All’interno di questo fronte democratico, che si caratterizza per battaglie di difesa della democrazia costituzionale, ci deve essere il tentativo di allargare il più possibile la sinistra in quanto tale. Il Pd è un interlocutore che sul terreno sociale ha delle politiche neoliberiste che sono molto distanti dalle nostre. E quindi bisogna allargare e rafforzare la sinistra di classe. Per me il discrimine è la contraddizione tra capitale e lavoro, perché è la contraddizione principale nel mondo.
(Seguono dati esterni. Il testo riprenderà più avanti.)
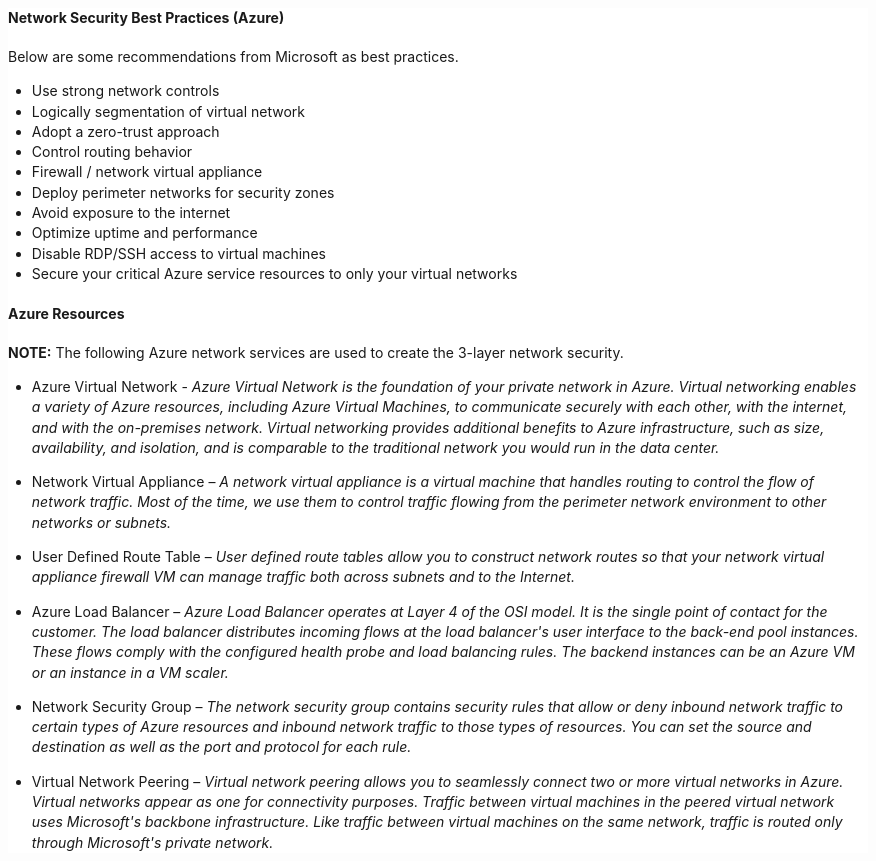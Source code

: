 #### Network Security Best Practices (Azure)

Below are some recommendations from Microsoft as best practices.

-	Use strong network controls
-	Logically segmentation of virtual network
-	Adopt a zero-trust approach
-	Control routing behavior
-	Firewall / network virtual appliance
-	Deploy perimeter networks for security zones
-	Avoid exposure to the internet
-	Optimize uptime and performance
-	Disable RDP/SSH access to virtual machines
-	Secure your critical Azure service resources to only your virtual networks

####	Azure Resources

**NOTE:** The following Azure network services are used to create the 3-layer network security. 

- Azure Virtual Network - *Azure Virtual Network is the foundation of your private network in Azure. Virtual networking enables a variety of Azure resources, including Azure Virtual Machines, to communicate securely with each other, with the internet, and with the on-premises network. Virtual networking provides additional benefits to Azure infrastructure, such as size, availability, and isolation, and is comparable to the traditional network you would run in the data center.*

-	Network Virtual Appliance – *A network virtual appliance is a virtual machine that handles routing to control the flow of network traffic. Most of the time, we use them to control traffic flowing from the perimeter network environment to other networks or subnets.*

- User Defined Route Table – *User defined route tables allow you to construct network routes so that your network virtual appliance firewall VM can manage traffic both across subnets and to the Internet.*

-	Azure Load Balancer – *Azure Load Balancer operates at Layer 4 of the OSI model. It is the single point of contact for the customer. The load balancer distributes incoming flows at the load balancer's user interface to the back-end pool instances. These flows comply with the configured health probe and load balancing rules. The backend instances can be an Azure VM or an instance in a VM scaler.*

- Network Security Group – *The network security group contains security rules that allow or deny inbound network traffic to certain types of Azure resources and inbound network traffic to those types of resources. You can set the source and destination as well as the port and protocol for each rule.*

- Virtual Network Peering – *Virtual network peering allows you to seamlessly connect two or more virtual networks in Azure. Virtual networks appear as one for connectivity purposes. Traffic between virtual machines in the peered virtual network uses Microsoft's backbone infrastructure. Like traffic between virtual machines on the same network, traffic is routed only through Microsoft's private network.*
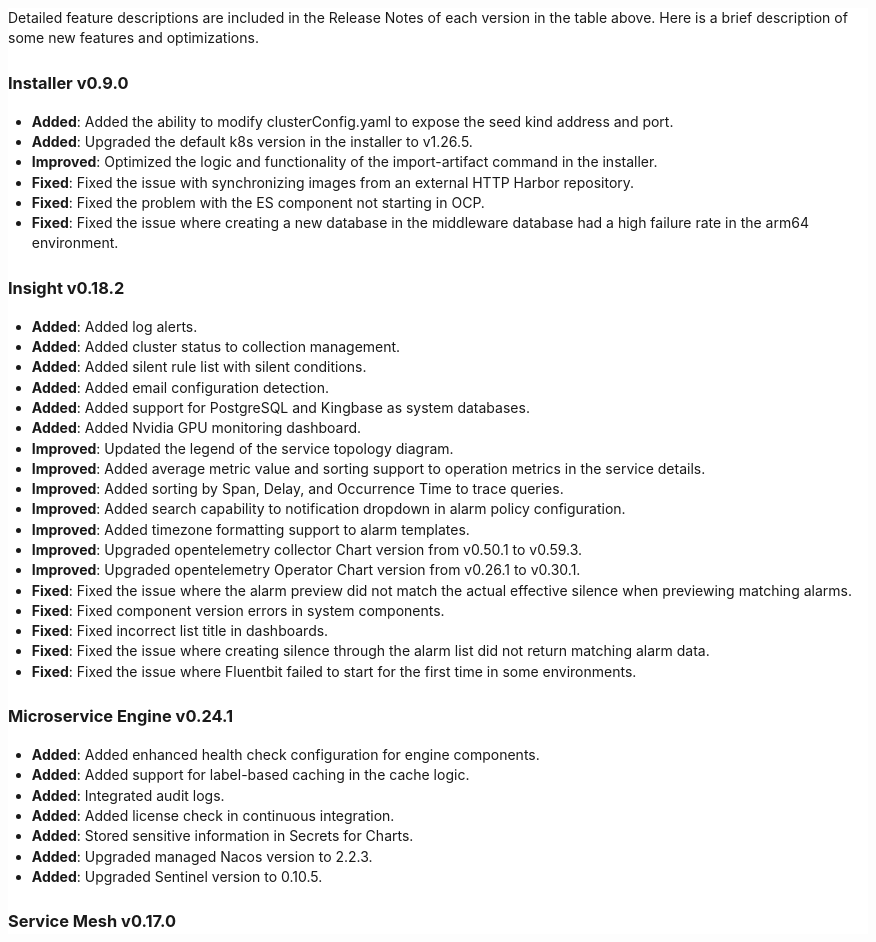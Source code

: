 Detailed feature descriptions are included in the Release Notes of each version in
the table above. Here is a brief description of some new features and optimizations.

### Installer v0.9.0

- **Added**: Added the ability to modify clusterConfig.yaml to expose the seed kind address and port.
- **Added**: Upgraded the default k8s version in the installer to v1.26.5.
- **Improved**: Optimized the logic and functionality of the import-artifact command in the installer.
- **Fixed**: Fixed the issue with synchronizing images from an external HTTP Harbor repository.
- **Fixed**: Fixed the problem with the ES component not starting in OCP.
- **Fixed**: Fixed the issue where creating a new database in the middleware database had a high failure rate in the arm64 environment.

### Insight v0.18.2

- **Added**: Added log alerts.
- **Added**: Added cluster status to collection management.
- **Added**: Added silent rule list with silent conditions.
- **Added**: Added email configuration detection.
- **Added**: Added support for PostgreSQL and Kingbase as system databases.
- **Added**: Added Nvidia GPU monitoring dashboard.
- **Improved**: Updated the legend of the service topology diagram.
- **Improved**: Added average metric value and sorting support to operation metrics in the service details.
- **Improved**: Added sorting by Span, Delay, and Occurrence Time to trace queries.
- **Improved**: Added search capability to notification dropdown in alarm policy configuration.
- **Improved**: Added timezone formatting support to alarm templates.
- **Improved**: Upgraded opentelemetry collector Chart version from v0.50.1 to v0.59.3.
- **Improved**: Upgraded opentelemetry Operator Chart version from v0.26.1 to v0.30.1.
- **Fixed**: Fixed the issue where the alarm preview did not match the actual effective silence when previewing matching alarms.
- **Fixed**: Fixed component version errors in system components.
- **Fixed**: Fixed incorrect list title in dashboards.
- **Fixed**: Fixed the issue where creating silence through the alarm list did not return matching alarm data.
- **Fixed**: Fixed the issue where Fluentbit failed to start for the first time in some environments.

### Microservice Engine v0.24.1

- **Added**: Added enhanced health check configuration for engine components.
- **Added**: Added support for label-based caching in the cache logic.
- **Added**: Integrated audit logs.
- **Added**: Added license check in continuous integration.
- **Added**: Stored sensitive information in Secrets for Charts.
- **Added**: Upgraded managed Nacos version to 2.2.3.
- **Added**: Upgraded Sentinel version to 0.10.5.

### Service Mesh v0.17.0
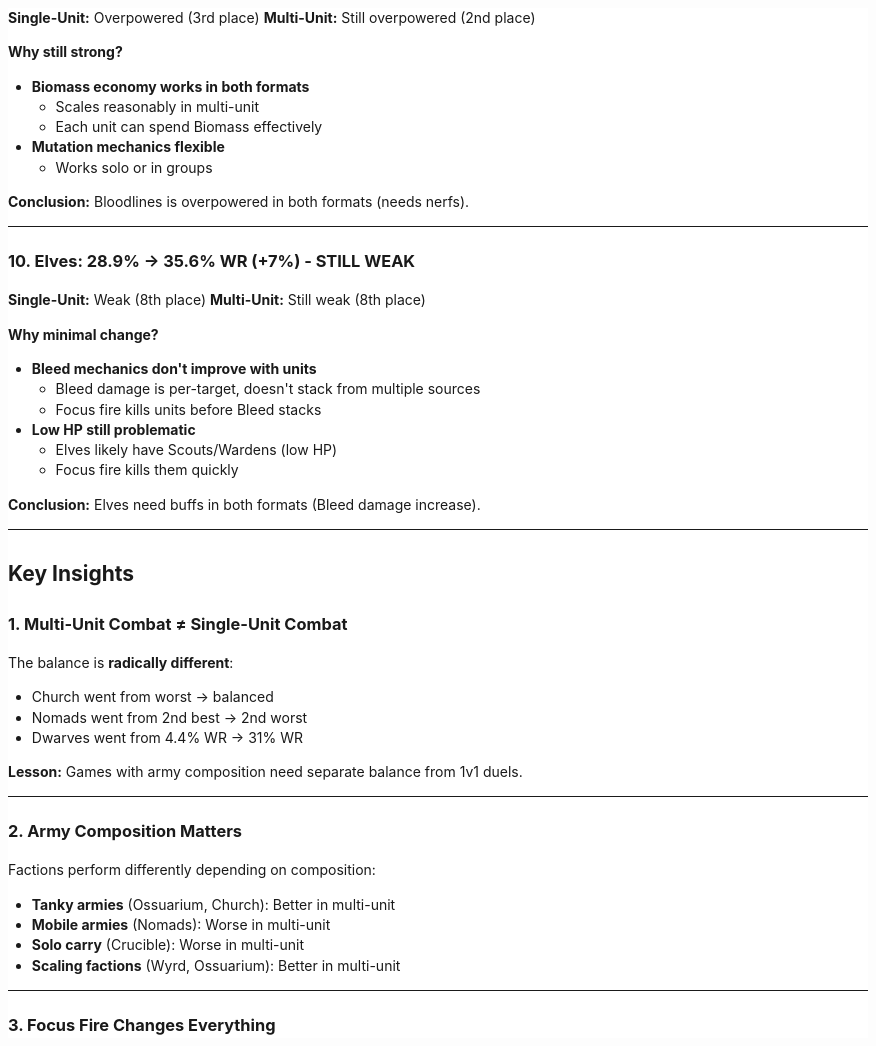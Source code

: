 **Single-Unit:** Overpowered (3rd place)
**Multi-Unit:** Still overpowered (2nd place)

**Why still strong?**
- **Biomass economy works in both formats**
  - Scales reasonably in multi-unit
  - Each unit can spend Biomass effectively
- **Mutation mechanics flexible**
  - Works solo or in groups

**Conclusion:** Bloodlines is overpowered in both formats (needs nerfs).

---

### 10. **Elves: 28.9% → 35.6% WR (+7%) - STILL WEAK**

**Single-Unit:** Weak (8th place)
**Multi-Unit:** Still weak (8th place)

**Why minimal change?**
- **Bleed mechanics don't improve with units**
  - Bleed damage is per-target, doesn't stack from multiple sources
  - Focus fire kills units before Bleed stacks
- **Low HP still problematic**
  - Elves likely have Scouts/Wardens (low HP)
  - Focus fire kills them quickly

**Conclusion:** Elves need buffs in both formats (Bleed damage increase).

---

## Key Insights

### 1. **Multi-Unit Combat ≠ Single-Unit Combat**

The balance is **radically different**:
- Church went from worst → balanced
- Nomads went from 2nd best → 2nd worst
- Dwarves went from 4.4% WR → 31% WR

**Lesson:** Games with army composition need separate balance from 1v1 duels.

---

### 2. **Army Composition Matters**

Factions perform differently depending on composition:
- **Tanky armies** (Ossuarium, Church): Better in multi-unit
- **Mobile armies** (Nomads): Worse in multi-unit
- **Solo carry** (Crucible): Worse in multi-unit
- **Scaling factions** (Wyrd, Ossuarium): Better in multi-unit

---

### 3. **Focus Fire Changes Everything**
In questo secondo terreno possiamo incontrare le forze politiche che non sono comuniste e che tuttavia coerentemente si battono per miglioramento delle condizioni di vita delle classi popolari.

Vedo prefigurare, in queste tue parole, un ragionamento a cerchi concentrici: prima il terreno largo della democrazia, poi la sinistra e le questioni di classe. Qual è il terzo cerchio, e quindi il perno di tutto questo?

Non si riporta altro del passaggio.